Yalnızca Allah’a kulluk yapma emrinin Kur’an’da farklı üslup ve değişik siyaklarda tekrar ettiğini görürüz. Allah, İslam dinine girmek isteyenlerin bir bütün olarak hayatı Allah için yaşamalarını ve hayatın içinde cüzlerden oluşan ibadetlerini sadece Allah’a yapmalarını ister.

“De ki: ‘Rabbim beni, dosdoğru yola, gerçek olan ve daimi olan dine, müşriklerden olmayan İbrahim’in Hanif yoluna iletti.’ De ki: ‘Benim namazım, kurbanım, hayatım ve ölümüm âlemlerin Rabbi olan Allah içindir. O’nun hiçbir ortağı yoktur. Sadece bununla emrolundum ve ben Müslim olanların ilkiyim.’ ” (6/Enam, 161-163)

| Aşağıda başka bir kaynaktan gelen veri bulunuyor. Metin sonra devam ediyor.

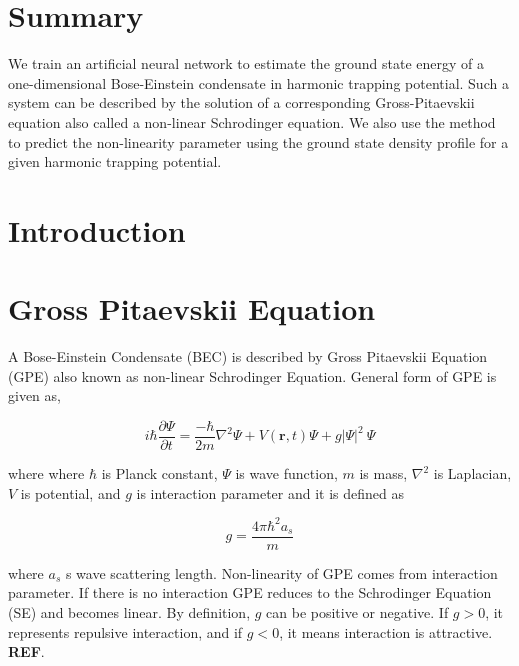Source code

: \documentclass[a4paper,times,12pt]{article}
\title{}%
\date{}
\begin{document}
\setcounter{page}{1}

\section*{Summary}

We train an artificial neural network to estimate the ground state energy
of a one-dimensional Bose-Einstein condensate in harmonic trapping potential.
Such a system can be described by the solution of a corresponding
Gross-Pitaevskii equation also called a non-linear Schrodinger equation.
We also use the method to predict the non-linearity parameter using the ground
state density profile for a given harmonic trapping potential.


\section{Introduction}
\section{Gross Pitaevskii Equation}

A Bose-Einstein Condensate (BEC) is described by Gross Pitaevskii Equation (GPE) also known as non-linear Schrodinger Equation. General form of GPE is given as,

\begin{equation}
\label{eq:GPE_3D}
i \hbar \frac {\partial \Psi}{\partial t} = \frac {-\hbar}{2m}\nabla^2
\Psi + V(\boldsymbol{r}, t)\Psi + g|\Psi|^2\ \Psi
\end{equation}


where %
where $\hbar$ is Planck constant, $\Psi$ is wave function, $m$ is mass, $\nabla^2$ is Laplacian, $V$ is potential, and $g$ is interaction parameter and it is defined as 

\begin{equation}
\label{eq:inter_param}
g=\frac{4\pi\hbar^2a_s}{m}
\end{equation}

where $a_s$ s wave scattering length. Non-linearity of GPE comes from interaction parameter. If there is no interaction GPE reduces to the Schrodinger Equation (SE) and becomes linear. By definition, $g$ can be positive or negative. If $g > 0$, it represents repulsive interaction, and if $g < 0$, it means interaction is attractive. \textbf{REF}. 
\end{document}

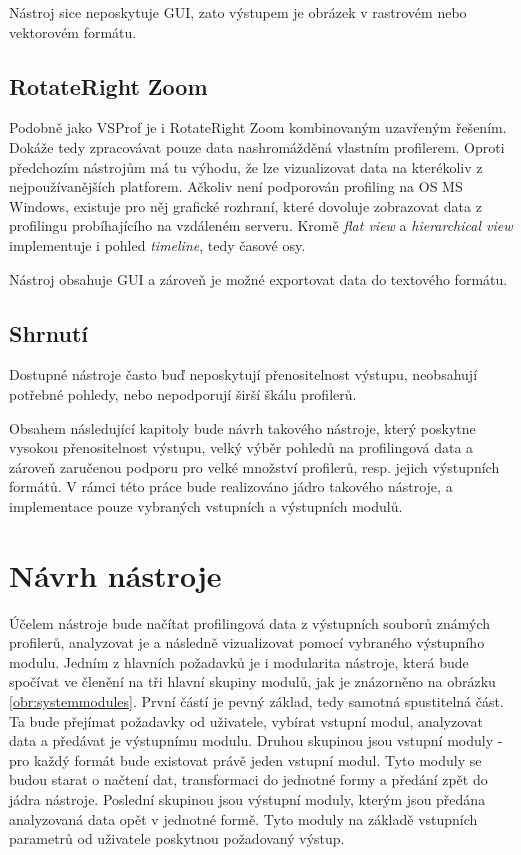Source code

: \documentclass[czech,BP]{thesiskiv}
\begin{document}
Nástroj sice neposkytuje GUI, zato výstupem je obrázek v rastrovém nebo vektorovém formátu.

\section{RotateRight Zoom}

Podobně jako VSProf je i RotateRight Zoom kombinovaným uzavřeným řešením. Dokáže tedy zpracovávat pouze data nashromážděná vlastním profilerem. Oproti předchozím nástrojům má tu výhodu, že lze vizualizovat data na kterékoliv z nejpoužívanějších platforem. Ačkoliv není podporován profiling na OS MS Windows, existuje pro něj grafické rozhraní, které dovoluje zobrazovat data z profilingu probíhajícího na vzdáleném serveru. Kromě \emph{flat view} a \emph{hierarchical view} implementuje i pohled \emph{timeline}, tedy časové osy.

Nástroj obsahuje GUI a zároveň je možné exportovat data do textového formátu.

\section{Shrnutí}

Dostupné nástroje často buď neposkytují přenositelnost výstupu, neobsahují potřebné pohledy, nebo nepodporují širší škálu profilerů.

Obsahem následující kapitoly bude návrh takového nástroje, který poskytne vysokou přenositelnost výstupu, velký výběr pohledů na profilingová data a zároveň zaručenou podporu pro velké množství profilerů, resp. jejich výstupních formátů. V rámci této práce bude realizováno jádro takového nástroje, a implementace pouze vybraných vstupních a výstupních modulů.



\newpage

\chapter{Návrh nástroje}

Účelem nástroje bude načítat profilingová data z výstupních souborů známých profilerů, analyzovat je a následně vizualizovat pomocí vybraného výstupního modulu. Jedním z hlavních požadavků je i modularita nástroje, která bude spočívat ve členění na tři hlavní skupiny modulů, jak je znázorněno na obrázku \ref{obr:systemmodules}. První částí je pevný základ, tedy samotná spustitelná část. Ta bude přejímat požadavky od uživatele, vybírat vstupní modul, analyzovat data a předávat je výstupnímu modulu. Druhou skupinou jsou vstupní moduly - pro každý formát bude existovat právě jeden vstupní modul. Tyto moduly se budou starat o načtení dat, transformaci do jednotné formy a předání zpět do jádra nástroje. Poslední skupinou jsou výstupní moduly, kterým jsou předána analyzovaná data opět v jednotné formě. Tyto moduly na základě vstupních parametrů od uživatele poskytnou požadovaný výstup.
\end{document}
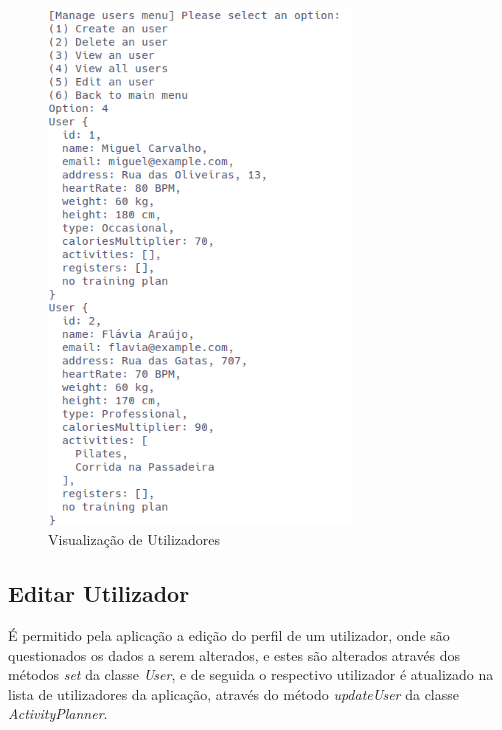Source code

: \documentclass[a4paper,12pt]{scrreprt}
\begin{document}
    \begin{figure}[!ht]
        \centering
        \includegraphics[width=0.72\textwidth]{images/viewUsers.png}
        \caption{Visualização de Utilizadores}
        \label{fig:view-users}
    \end{figure}

    \clearpage
    \subsection{Editar Utilizador}
    É permitido pela aplicação a edição do perfil de um utilizador,
    onde são questionados os dados a serem alterados,
    e estes são alterados através dos métodos \textit{set} da classe \textit{User},
    e de seguida o respectivo utilizador é atualizado na lista de utilizadores da aplicação,
    através do método \textit{updateUser} da classe \textit{ActivityPlanner}.
\end{document}
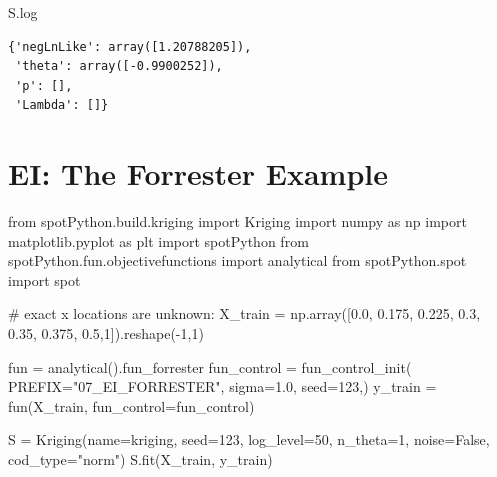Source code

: \documentclass[
  letterpaper,
  DIV=11,
  numbers=noendperiod]{scrreprt}
\newenvironment{Shaded}{\begin{snugshade}}{\end{snugshade}}
\newcommand{\CommentTok}[1]{\textcolor[rgb]{0.37,0.37,0.37}{#1}}
\newcommand{\DecValTok}[1]{\textcolor[rgb]{0.68,0.00,0.00}{#1}}
\newcommand{\FloatTok}[1]{\textcolor[rgb]{0.68,0.00,0.00}{#1}}
\newcommand{\ImportTok}[1]{\textcolor[rgb]{0.00,0.46,0.62}{#1}}
\newcommand{\NormalTok}[1]{\textcolor[rgb]{0.00,0.23,0.31}{#1}}
\newcommand{\OperatorTok}[1]{\textcolor[rgb]{0.37,0.37,0.37}{#1}}
\newcommand{\StringTok}[1]{\textcolor[rgb]{0.13,0.47,0.30}{#1}}
\newcommand{\VariableTok}[1]{\textcolor[rgb]{0.07,0.07,0.07}{#1}}
\begin{document}
\begin{Shaded}
\begin{Highlighting}[]
\NormalTok{S.log}
\end{Highlighting}
\end{Shaded}

\begin{verbatim}
{'negLnLike': array([1.20788205]),
 'theta': array([-0.9900252]),
 'p': [],
 'Lambda': []}
\end{verbatim}

\section{EI: The Forrester Example}\label{ei-the-forrester-example}

\begin{Shaded}
\begin{Highlighting}[]
\ImportTok{from}\NormalTok{ spotPython.build.kriging }\ImportTok{import}\NormalTok{ Kriging}
\ImportTok{import}\NormalTok{ numpy }\ImportTok{as}\NormalTok{ np}
\ImportTok{import}\NormalTok{ matplotlib.pyplot }\ImportTok{as}\NormalTok{ plt}
\ImportTok{import}\NormalTok{ spotPython}
\ImportTok{from}\NormalTok{ spotPython.fun.objectivefunctions }\ImportTok{import}\NormalTok{ analytical}
\ImportTok{from}\NormalTok{ spotPython.spot }\ImportTok{import}\NormalTok{ spot}

\CommentTok{\# exact x locations are unknown:}
\NormalTok{X\_train }\OperatorTok{=}\NormalTok{ np.array([}\FloatTok{0.0}\NormalTok{, }\FloatTok{0.175}\NormalTok{, }\FloatTok{0.225}\NormalTok{, }\FloatTok{0.3}\NormalTok{, }\FloatTok{0.35}\NormalTok{, }\FloatTok{0.375}\NormalTok{, }\FloatTok{0.5}\NormalTok{,}\DecValTok{1}\NormalTok{]).reshape(}\OperatorTok{{-}}\DecValTok{1}\NormalTok{,}\DecValTok{1}\NormalTok{)}

\NormalTok{fun }\OperatorTok{=}\NormalTok{ analytical().fun\_forrester}
\NormalTok{fun\_control }\OperatorTok{=}\NormalTok{ fun\_control\_init(}
\NormalTok{    PREFIX}\OperatorTok{=}\StringTok{"07\_EI\_FORRESTER"}\NormalTok{,}
\NormalTok{    sigma}\OperatorTok{=}\FloatTok{1.0}\NormalTok{,}
\NormalTok{    seed}\OperatorTok{=}\DecValTok{123}\NormalTok{,)}
\NormalTok{y\_train }\OperatorTok{=}\NormalTok{ fun(X\_train, fun\_control}\OperatorTok{=}\NormalTok{fun\_control)}

\NormalTok{S }\OperatorTok{=}\NormalTok{ Kriging(name}\OperatorTok{=}\StringTok{\textquotesingle{}kriging\textquotesingle{}}\NormalTok{,  seed}\OperatorTok{=}\DecValTok{123}\NormalTok{, log\_level}\OperatorTok{=}\DecValTok{50}\NormalTok{, n\_theta}\OperatorTok{=}\DecValTok{1}\NormalTok{, noise}\OperatorTok{=}\VariableTok{False}\NormalTok{, cod\_type}\OperatorTok{=}\StringTok{"norm"}\NormalTok{)}
\NormalTok{S.fit(X\_train, y\_train)}


\end{Highlighting}
\end{Shaded}
\end{document}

Kendilerini İbrahim’in milletine yani İslam’a nispet eden müşriklere, hem onların üzerinde oldukları şeyin İslam olmadığını, hem de İslam’ın ne olduğunu anlatan bu ayet, kulluğun iki esasını bir arada zikretmektedir.

“Namazım ve kurbanım” ifadesi günlük hayatta yapılan cüz’i ibadetlerin sadece Allah’a ve Allah için olmasını, “ölümüm ve hayatım” ifadesiyse hayat ve ölüm arasındaki bütünün sadece Allah’a has kılınması gerektiğini anlatır.

‘…Bu, kalpteki her çarpıntıda, hayattaki her harekette, namazda, ibadette, hayatta, ölümde, kulluk davranışlarında, pratik hayatta, ölümde ve onun ötesinde eksiksiz bir şekilde Allah için her şeyden soyutlanmadır.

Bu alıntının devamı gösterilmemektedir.